Here’s a great article by Jason Zweig who says the universe of stocks is shrinking making it more difficult for investors to find undervalued opportunities.
Here’s an excerpt from that article:
In less than two decades, more than half of all publicly traded companies have disappeared. There were 7,355 U.S. stocks in November 1997, according to the Center for Research in Security Prices at the University of Chicago’s Booth School of Business. Nowadays, there are fewer than 3,600.
A close look at the data helps explain why stock pickers have been underperforming.

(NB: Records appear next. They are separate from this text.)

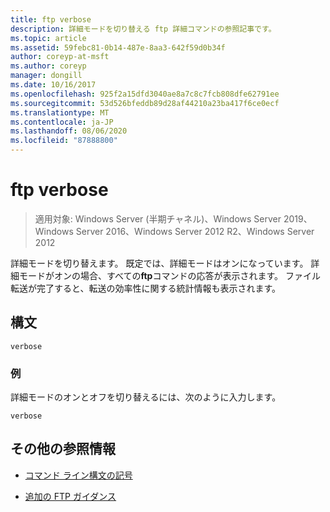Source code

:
 ```yaml
---
title: ftp verbose
description: 詳細モードを切り替える ftp 詳細コマンドの参照記事です。
ms.topic: article
ms.assetid: 59febc81-0b14-487e-8aa3-642f59d0b34f
author: coreyp-at-msft
ms.author: coreyp
manager: dongill
ms.date: 10/16/2017
ms.openlocfilehash: 925f2a15dfd3040ae8a7c8c7fcb808dfe62791ee
ms.sourcegitcommit: 53d526bfeddb89d28af44210a23ba417f6ce0ecf
ms.translationtype: MT
ms.contentlocale: ja-JP
ms.lasthandoff: 08/06/2020
ms.locfileid: "87888800"
---
```

# <a name="ftp-verbose"></a>ftp verbose

> 適用対象: Windows Server (半期チャネル)、Windows Server 2019、Windows Server 2016、Windows Server 2012 R2、Windows Server 2012

詳細モードを切り替えます。 既定では、詳細モードはオンになっています。 詳細モードがオンの場合、すべての**ftp**コマンドの応答が表示されます。 ファイル転送が完了すると、転送の効率性に関する統計情報も表示されます。

## <a name="syntax"></a>構文

```
verbose
```

### <a name="examples"></a>例

詳細モードのオンとオフを切り替えるには、次のように入力します。

```
verbose
```

## <a name="additional-references"></a>その他の参照情報

- [コマンド ライン構文の記号](command-line-syntax-key.md)

- [追加の FTP ガイダンス](/previous-versions/orphan-topics/ws.10/cc756013(v=ws.10))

And the shrinking number of companies should make all investors more skeptical about the market-beating claims of recently trendy strategies.
Back in November 1997, there were more than 2,500 small stocks and nearly 4,000 tiny “microcap” stocks, according to CRSP. At the end of 2016, fewer than 1,200 small and just under 1,900 microcap stocks were left.

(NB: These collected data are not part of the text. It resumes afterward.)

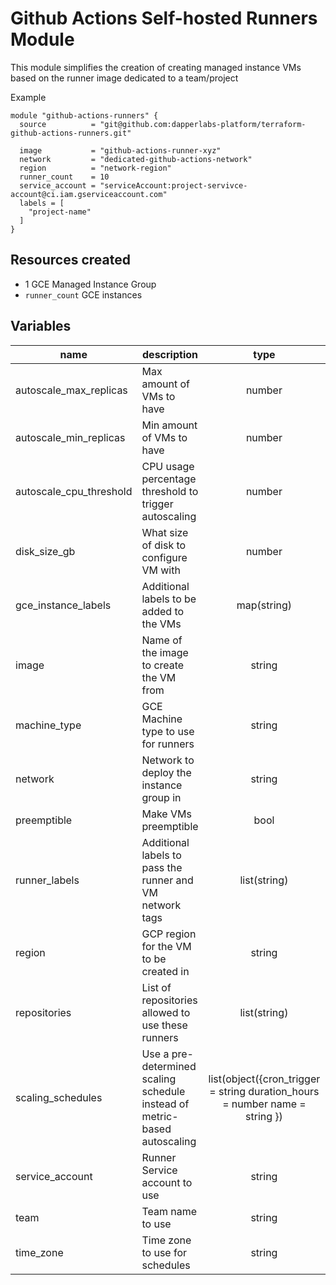 # Github Actions Self-hosted Runners Module
This module simplifies the creation of creating managed instance VMs based on the runner image dedicated to a team/project


Example
```hcl
module "github-actions-runners" {
  source          = "git@github.com:dapperlabs-platform/terraform-github-actions-runners.git"

  image           = "github-actions-runner-xyz"
  network         = "dedicated-github-actions-network"
  region          = "network-region"
  runner_count    = 10
  service_account = "serviceAccount:project-servivce-account@ci.iam.gserviceaccount.com"
  labels = [
    "project-name"
  ]
}
```
## Resources created

- 1 GCE Managed Instance Group
- `runner_count` GCE instances

## Variables

| name          | description                                                                       |                                   type                                   | required |                     default                      |
| ------------- | --------------------------------------------------------------------------------- | :----------------------------------------------------------------------: | :------: | :----------------------------------------------: |
| autoscale_max_replicas            | Max amount of VMs to have                                                                     |                       number                       |         |                      3                            |
| autoscale_min_replicas    | Min amount of VMs to have                                                              |                       number                       |         |                   3                               |
| autoscale_cpu_threshold | CPU usage percentage threshold to trigger autoscaling                                        |                       number                       |          | 50 |
| disk_size_gb      | What size of disk to configure VM with                                   |                       number                       |          |          50            |
| gce_instance_labels         | Additional labels to be added to the VMs                                       | map(string) |          |             {}             |
| image        | Name of the image to create the VM from                                       | string |     ✓     |                          |
| machine_type      | GCE Machine type to use for runners                                            |           string           |          |             e2-highmem-4             |
| network    | Network to deploy the instance group in |                       string                       |     ✓     |                            |
| preemptible    | Make VMs preemptible |                       bool                       |     ✓     |                            |
| runner_labels    | Additional labels to pass the runner and VM network tags |                       list(string)                       |          |                            |
| region    | GCP region for the VM to be created in |                       string                       |     ✓     |                            |
| repositories    | List of repositories allowed to use these runners |                       list(string)                       |     ✓     |                            |
| scaling_schedules    | Use a pre-determined scaling schedule instead of metric-based autoscaling |                       list(object({cron_trigger = string duration_hours = number name = string })|          |              []              |
| service_account    | Runner Service account to use |                       string                       |     ✓     |                            |
| team    | Team name to use |                       string                       |     ✓     |                            |
| time_zone    | Time zone to use for schedules |                       string                       |          |             "America/Vancouver"               |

Most of those companies melted away between 2000 and 2012, but the numbers so far show no signs of recovering.
Several factors explain the shrinking number of stocks, analysts say, including the regulatory red tape that discourages smaller companies from going and staying public; the flood of venture-capital funding that enables young companies to stay private longer; and the rise of private-equity funds, whose buyouts take shares off the public market.
For stock pickers, differentiating among the remaining choices is “an even harder game” than it was when the market consisted of twice as many companies, says Michael Mauboussin, an investment strategist at Credit Suisse in New York who wrote a report this spring titled “The Incredible Shrinking Universe of Stocks.”